Contrary to the Syrian government’s expectations that 2020 would mark the start of reconstruction, flow of investments and economic recovery, economic conditions have severely deteriorated with an unprecedented decline in the value of the Syrian Lira against the US dollar. In parallel, there has been a massive inflation, increasing the suffering of the people, the vast majority of whom live below the poverty line.
Economists attribute the increasing economic deterioration to the adoption of the Caesar Syria Civilian Protection Act, which US President Donald Trump will use to force Damascus and Moscow to walk seriously in the path of a political solution.
The Caesar Act is a US legislation that sanctions the Syrian regime, including Syrian president Bashar al-Assad for war crimes against the Syrian population.
In the pre-war years, Syria witnessed a remarkable improvement in economic and living conditions, especially between 2000 and 2010, during which the country became the only Arab self-sufficient economy. Syrian industries exceeded the size of industries in most countries in the region, exports had a massive reach, investments from abroad were trending and the value of the Syrian Pound against the US dollar was stable at 45 and 50.

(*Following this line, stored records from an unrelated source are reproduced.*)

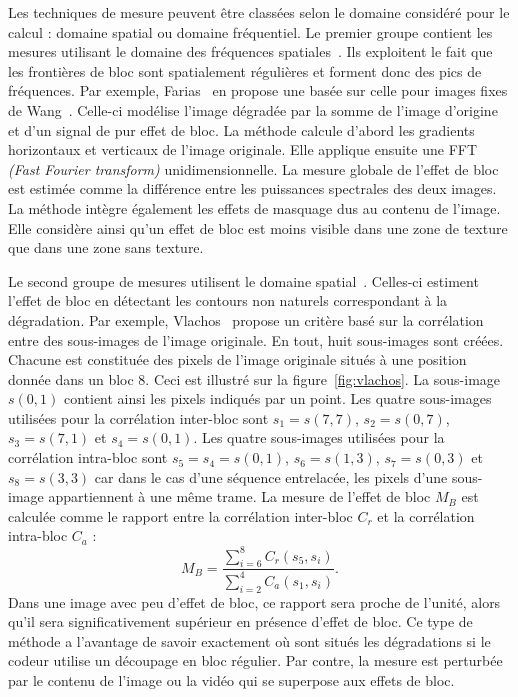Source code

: Les techniques de mesure peuvent être classées selon le domaine considéré pour le calcul : domaine spatial ou domaine fréquentiel. Le premier groupe contient les mesures utilisant le domaine des fréquences spatiales~\cite{gao-tcsvt2002}. Ils exploitent le fait que les frontières de bloc sont spatialement régulières et forment donc des pics de fréquences. Par exemple, Farias~\cite{farias-phd} en propose une basée sur celle pour images fixes de Wang~\cite{wang-icip2000}. Celle-ci modélise l'image dégradée par la somme de l'image d'origine et d'un signal de pur effet de bloc. La méthode calcule d'abord les gradients horizontaux et verticaux de l'image originale. Elle applique ensuite une FFT \emph{(Fast Fourier transform)} unidimensionnelle. La mesure globale de l'effet de bloc est estimée comme la différence entre les puissances spectrales des deux images. La méthode intègre également les effets de masquage dus au contenu de l'image. Elle considère ainsi qu'un effet de bloc est moins visible dans une zone de texture que dans une zone sans texture.

Le second groupe de mesures utilisent le domaine spatial~\cite{pan-iscs2004,wang-icip2002}. Celles-ci estiment l'effet de bloc en détectant les contours non naturels correspondant à la dégradation. Par exemple, Vlachos~\cite{vlachos-detection} propose un critère basé sur la corrélation entre des sous-images de l'image originale. En tout, huit sous-images sont créées. Chacune est constituée des pixels de l'image originale situés à une position donnée dans un bloc 8. Ceci est illustré sur la figure~\ref{fig:vlachos}. La sous-image $s(0,1)$ contient ainsi les pixels indiqués par un point. Les quatre sous-images utilisées pour la corrélation inter-bloc sont $s_1=s(7,7)$, $s_2=s(0,7)$, $s_3=s(7,1)$ et $s_4=s(0,1)$. Les quatre sous-images utilisées pour la corrélation intra-bloc sont $s_5=s_4=s(0,1)$, $s_6=s(1,3)$, $s_7=s(0,3)$ et $s_8=s(3,3)$ car dans le cas d'une séquence entrelacée, les pixels d'une sous-image appartiennent à une même trame. %
La mesure de l'effet de bloc $M_B$ est calculée comme le rapport entre la corrélation inter-bloc $C_r$ et la corrélation intra-bloc $C_a$ :
\begin{equation}
M_B = \frac{\sum\limits_{i=6}^8 C_r(s_5, s_i)}{\sum\limits_{i=2}^4 C_a(s_1,s_i)}.
\end{equation}
%
Dans une image avec peu d'effet de bloc, ce rapport sera proche de l'unité, alors qu'il sera significativement supérieur en présence d'effet de bloc. Ce type de méthode a l'avantage de savoir exactement où sont situés les dégradations si le codeur utilise un découpage en bloc régulier. Par contre, la mesure est perturbée par le contenu de l'image ou la vidéo qui se superpose aux effets de bloc.

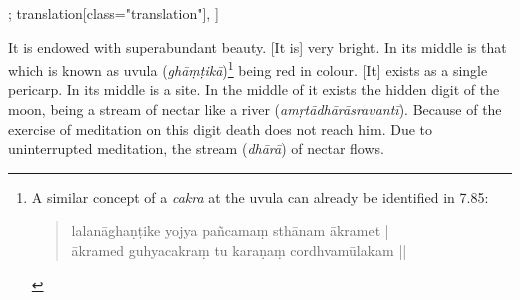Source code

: \begin{alignment}[
    texts=edition[class="edition"];
    translation[class="translation"],
 ]
\begin{translation}
\begin{tlate}
It is endowed with superabundant beauty. [It is] very bright. In its middle is that which is known as uvula (\textit{ghāṃṭikā})\footnote{A similar concept of a \textit{cakra} at the uvula can already be identified in  7.85: \begin{quote}
    lalanāghaṇṭike yojya pañcamaṃ sthānam ākramet |\\
    ākramed guhyacakraṃ tu karaṇaṃ cordhvamūlakam ||
  \end{quote}} being red in colour. [It] exists as a single pericarp. In its middle is a site. In the middle of it exists the hidden digit of the moon, being a stream of nectar like a river (\textit{amṛtādhārāsravantī}). Because of the exercise of meditation on this digit death does not reach him. Due to uninterrupted meditation, the stream (\textit{dhārā}) of nectar flows. \vspace*{\fill} 
    \end{tlate}
  \end{translation}
  \ekdpb*{}
\end{alignment}
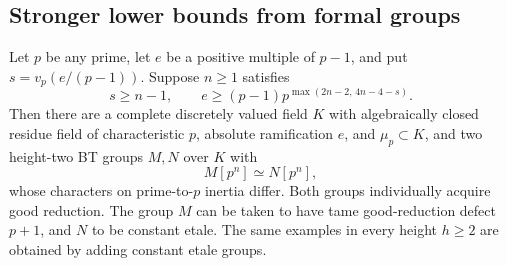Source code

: \subsection{Stronger lower bounds from formal groups}

\begin{proposition}
\label{prop:B-RD18}
Let $p$ be any prime, let $e$ be a positive multiple of $p-1$, and
put $s=v_p(e/(p-1))$. Suppose $n\geq1$ satisfies
\[
 s\geq n-1,\qquad
 e\geq(p-1)p^{\max(2n-2,\,4n-4-s)}.                \tag{B-RD18.1}
\]
Then there are a complete discretely valued field $K$ with
algebraically closed residue field of characteristic $p$, absolute
ramification $e$, and $\mu_p\subset K$, and two height-two BT groups
$M,N$ over $K$ with
\[
 M[p^n]\simeq N[p^n],
\]
whose characters on prime-to-$p$ inertia differ. Both groups
individually acquire good reduction. The group $M$ can be taken to
have tame good-reduction defect $p+1$, and $N$ to be constant etale.
The same examples in every height $h\geq2$ are obtained by adding
constant etale groups.
\end{proposition}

But the situation reversed with the outbreak of peaceful protests in mid-March 2011, which later turned into an ongoing war.
The value of the Syrian Lira witnessed a gradual decline, and reached about 640 in 2016 when then-US president Barack Obama threatened to strike sites in Damascus. But the exchange rate improved and was stable at around LS440 throughout 2017.
At the beginning of 2018, in parallel with a deteriorating energy sector, the value of the Syrian Pound against the USD dropped again, reaching about 550 in February, then 683 last September. It improved somewhat afterward, and then deteriorated again reaching 768 with the outbreak of the economic crisis in Lebanon.
In a bid to appease angry Syrians, Assad increased the salaries of employees by LS20,000 or the equivalent of USD25.
The average monthly wage of workers in the public sector ranges between LS20,000-40,000, and in the private sector between LS100,000-150,000. The minimum income needed to provide the basic monthly necessities is LS 100,000. Studies and reports confirm that more than 93 percent of Syrians live below the poverty line.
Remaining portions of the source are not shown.